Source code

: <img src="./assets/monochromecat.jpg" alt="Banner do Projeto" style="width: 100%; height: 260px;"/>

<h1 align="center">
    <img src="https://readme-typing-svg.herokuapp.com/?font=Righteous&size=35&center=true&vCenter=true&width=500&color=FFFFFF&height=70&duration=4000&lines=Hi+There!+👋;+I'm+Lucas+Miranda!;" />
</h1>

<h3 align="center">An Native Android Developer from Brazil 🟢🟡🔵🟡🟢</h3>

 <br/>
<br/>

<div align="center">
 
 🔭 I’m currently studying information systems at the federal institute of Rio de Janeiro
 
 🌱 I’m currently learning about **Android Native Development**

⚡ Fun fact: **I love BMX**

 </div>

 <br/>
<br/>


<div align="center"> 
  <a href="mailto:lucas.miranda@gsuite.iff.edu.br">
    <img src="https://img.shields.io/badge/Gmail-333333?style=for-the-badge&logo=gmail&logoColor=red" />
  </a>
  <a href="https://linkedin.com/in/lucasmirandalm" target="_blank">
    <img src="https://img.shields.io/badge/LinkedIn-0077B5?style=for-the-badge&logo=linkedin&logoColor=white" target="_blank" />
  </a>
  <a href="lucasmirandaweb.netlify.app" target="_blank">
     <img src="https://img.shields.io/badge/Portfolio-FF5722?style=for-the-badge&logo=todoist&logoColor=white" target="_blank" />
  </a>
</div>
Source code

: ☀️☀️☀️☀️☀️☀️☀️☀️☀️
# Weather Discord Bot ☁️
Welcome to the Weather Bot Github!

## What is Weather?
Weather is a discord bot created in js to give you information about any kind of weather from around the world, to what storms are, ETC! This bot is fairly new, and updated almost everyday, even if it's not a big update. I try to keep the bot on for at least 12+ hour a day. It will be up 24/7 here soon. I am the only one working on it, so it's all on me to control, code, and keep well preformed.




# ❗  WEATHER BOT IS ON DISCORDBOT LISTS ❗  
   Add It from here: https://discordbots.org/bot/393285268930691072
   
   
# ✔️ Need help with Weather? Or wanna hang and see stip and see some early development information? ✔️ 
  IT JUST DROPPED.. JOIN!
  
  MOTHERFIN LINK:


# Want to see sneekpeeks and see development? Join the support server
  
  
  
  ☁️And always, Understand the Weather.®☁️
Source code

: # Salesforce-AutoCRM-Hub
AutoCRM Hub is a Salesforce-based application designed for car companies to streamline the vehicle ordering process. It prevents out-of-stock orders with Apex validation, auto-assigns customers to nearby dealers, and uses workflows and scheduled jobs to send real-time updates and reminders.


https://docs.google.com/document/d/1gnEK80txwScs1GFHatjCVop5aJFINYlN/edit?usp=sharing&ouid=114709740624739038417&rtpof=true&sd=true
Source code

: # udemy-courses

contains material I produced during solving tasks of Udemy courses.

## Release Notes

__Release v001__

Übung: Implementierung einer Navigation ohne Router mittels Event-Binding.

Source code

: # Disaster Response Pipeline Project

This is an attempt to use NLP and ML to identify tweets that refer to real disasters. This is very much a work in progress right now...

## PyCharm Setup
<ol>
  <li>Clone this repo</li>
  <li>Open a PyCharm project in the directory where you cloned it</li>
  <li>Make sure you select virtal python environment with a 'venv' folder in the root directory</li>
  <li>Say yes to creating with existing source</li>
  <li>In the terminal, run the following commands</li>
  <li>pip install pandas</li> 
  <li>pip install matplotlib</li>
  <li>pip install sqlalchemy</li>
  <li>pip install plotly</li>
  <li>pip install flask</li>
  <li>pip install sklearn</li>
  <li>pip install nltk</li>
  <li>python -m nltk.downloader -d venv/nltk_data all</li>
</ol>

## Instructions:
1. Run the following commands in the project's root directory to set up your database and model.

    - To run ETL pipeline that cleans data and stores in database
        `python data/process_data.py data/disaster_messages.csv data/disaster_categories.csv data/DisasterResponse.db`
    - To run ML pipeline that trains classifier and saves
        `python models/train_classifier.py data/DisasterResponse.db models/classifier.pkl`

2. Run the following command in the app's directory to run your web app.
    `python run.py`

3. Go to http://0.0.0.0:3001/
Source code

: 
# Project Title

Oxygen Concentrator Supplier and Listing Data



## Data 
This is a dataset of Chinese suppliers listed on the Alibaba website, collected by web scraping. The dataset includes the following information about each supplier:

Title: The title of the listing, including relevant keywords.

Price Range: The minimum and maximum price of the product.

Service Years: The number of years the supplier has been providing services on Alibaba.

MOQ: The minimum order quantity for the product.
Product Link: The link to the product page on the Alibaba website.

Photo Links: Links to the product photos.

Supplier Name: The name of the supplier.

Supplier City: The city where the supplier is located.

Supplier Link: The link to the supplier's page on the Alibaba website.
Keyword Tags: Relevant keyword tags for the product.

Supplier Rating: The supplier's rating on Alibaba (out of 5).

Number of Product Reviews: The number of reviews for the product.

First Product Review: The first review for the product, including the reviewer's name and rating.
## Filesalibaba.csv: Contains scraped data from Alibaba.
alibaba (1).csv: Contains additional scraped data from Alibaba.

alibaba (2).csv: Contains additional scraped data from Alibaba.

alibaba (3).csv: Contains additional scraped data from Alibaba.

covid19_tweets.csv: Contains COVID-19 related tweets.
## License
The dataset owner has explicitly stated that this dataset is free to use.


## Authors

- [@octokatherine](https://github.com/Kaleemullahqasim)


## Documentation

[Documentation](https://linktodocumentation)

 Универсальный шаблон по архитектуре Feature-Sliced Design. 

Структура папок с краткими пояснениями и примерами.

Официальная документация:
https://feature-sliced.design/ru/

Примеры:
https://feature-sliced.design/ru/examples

What needs to be done:
Repeat the listing above line by line, exactly as written.

Result of this exercise:
Source code

: <img src="./assets/monochromecat.jpg" alt="Banner do Projeto" style="width: 100%; height: 260px;"/>

<h1 align="center">
    <img src="https://readme-typing-svg.herokuapp.com/?font=Righteous&size=35&center=true&vCenter=true&width=500&color=FFFFFF&height=70&duration=4000&lines=Hi+There!+👋;+I'm+Lucas+Miranda!;" />
</h1>

<h3 align="center">An Native Android Developer from Brazil 🟢🟡🔵🟡🟢</h3>

 <br/>
<br/>

<div align="center">
 
 🔭 I’m currently studying information systems at the federal institute of Rio de Janeiro
 
 🌱 I’m currently learning about **Android Native Development**

⚡ Fun fact: **I love BMX**

 </div>

 <br/>
<br/>


<div align="center"> 
  <a href="mailto:lucas.miranda@gsuite.iff.edu.br">
    <img src="https://img.shields.io/badge/Gmail-333333?style=for-the-badge&logo=gmail&logoColor=red" />
  </a>
  <a href="https://linkedin.com/in/lucasmirandalm" target="_blank">
    <img src="https://img.shields.io/badge/LinkedIn-0077B5?style=for-the-badge&logo=linkedin&logoColor=white" target="_blank" />
  </a>
  <a href="lucasmirandaweb.netlify.app" target="_blank">
     <img src="https://img.shields.io/badge/Portfolio-FF5722?style=for-the-badge&logo=todoist&logoColor=white" target="_blank" />
  </a>
</div>
Source code

: ☀️☀️☀️☀️☀️☀️☀️☀️☀️
# Weather Discord Bot ☁️
Welcome to the Weather Bot Github!

## What is Weather?
Weather is a discord bot created in js to give you information about any kind of weather from around the world, to what storms are, ETC! This bot is fairly new, and updated almost everyday, even if it's not a big update. I try to keep the bot on for at least 12+ hour a day. It will be up 24/7 here soon. I am the only one working on it, so it's all on me to control, code, and keep well preformed.




# ❗  WEATHER BOT IS ON DISCORDBOT LISTS ❗  
   Add It from here: https://discordbots.org/bot/393285268930691072
   
   
# ✔️ Need help with Weather? Or wanna hang and see stip and see some early development information? ✔️ 
  IT JUST DROPPED.. JOIN!
  
  MOTHERFIN LINK:


# Want to see sneekpeeks and see development? Join the support server
  
  
  
  ☁️And always, Understand the Weather.®☁️
Source code

: # Salesforce-AutoCRM-Hub
AutoCRM Hub is a Salesforce-based application designed for car companies to streamline the vehicle ordering process. It prevents out-of-stock orders with Apex validation, auto-assigns customers to nearby dealers, and uses workflows and scheduled jobs to send real-time updates and reminders.


https://docs.google.com/document/d/1gnEK80txwScs1GFHatjCVop5aJFINYlN/edit?usp=sharing&ouid=114709740624739038417&rtpof=true&sd=true
Source code

: # udemy-courses

contains material I produced during solving tasks of Udemy courses.

## Release Notes

__Release v001__

Übung: Implementierung einer Navigation ohne Router mittels Event-Binding.

Source code

: # Disaster Response Pipeline Project

This is an attempt to use NLP and ML to identify tweets that refer to real disasters. This is very much a work in progress right now...

## PyCharm Setup
<ol>
  <li>Clone this repo</li>
  <li>Open a PyCharm project in the directory where you cloned it</li>
  <li>Make sure you select virtal python environment with a 'venv' folder in the root directory</li>
  <li>Say yes to creating with existing source</li>
  <li>In the terminal, run the following commands</li>
  <li>pip install pandas</li> 
  <li>pip install matplotlib</li>
  <li>pip install sqlalchemy</li>
  <li>pip install plotly</li>
  <li>pip install flask</li>
  <li>pip install sklearn</li>
  <li>pip install nltk</li>
  <li>python -m nltk.downloader -d venv/nltk_data all</li>
</ol>

## Instructions:
1. Run the following commands in the project's root directory to set up your database and model.

    - To run ETL pipeline that cleans data and stores in database
        `python data/process_data.py data/disaster_messages.csv data/disaster_categories.csv data/DisasterResponse.db`
    - To run ML pipeline that trains classifier and saves
        `python models/train_classifier.py data/DisasterResponse.db models/classifier.pkl`

2. Run the following command in the app's directory to run your web app.
    `python run.py`

3. Go to http://0.0.0.0:3001/
Source code

: 
# Project Title

Oxygen Concentrator Supplier and Listing Data



## Data 
This is a dataset of Chinese suppliers listed on the Alibaba website, collected by web scraping. The dataset includes the following information about each supplier:

Title: The title of the listing, including relevant keywords.

Price Range: The minimum and maximum price of the product.

Service Years: The number of years the supplier has been providing services on Alibaba.

MOQ: The minimum order quantity for the product.
Product Link: The link to the product page on the Alibaba website.

Photo Links: Links to the product photos.

Supplier Name: The name of the supplier.

Supplier City: The city where the supplier is located.

Supplier Link: The link to the supplier's page on the Alibaba website.
Keyword Tags: Relevant keyword tags for the product.

Supplier Rating: The supplier's rating on Alibaba (out of 5).

Number of Product Reviews: The number of reviews for the product.

First Product Review: The first review for the product, including the reviewer's name and rating.
## Filesalibaba.csv: Contains scraped data from Alibaba.
alibaba (1).csv: Contains additional scraped data from Alibaba.

alibaba (2).csv: Contains additional scraped data from Alibaba.

alibaba (3).csv: Contains additional scraped data from Alibaba.

covid19_tweets.csv: Contains COVID-19 related tweets.
## License
The dataset owner has explicitly stated that this dataset is free to use.


## Authors

- [@octokatherine](https://github.com/Kaleemullahqasim)


## Documentation

[Documentation](https://linktodocumentation)

 Универсальный шаблон по архитектуре Feature-Sliced Design. 

Структура папок с краткими пояснениями и примерами.

Официальная документация:
https://feature-sliced.design/ru/

Примеры:
https://feature-sliced.design/ru/examples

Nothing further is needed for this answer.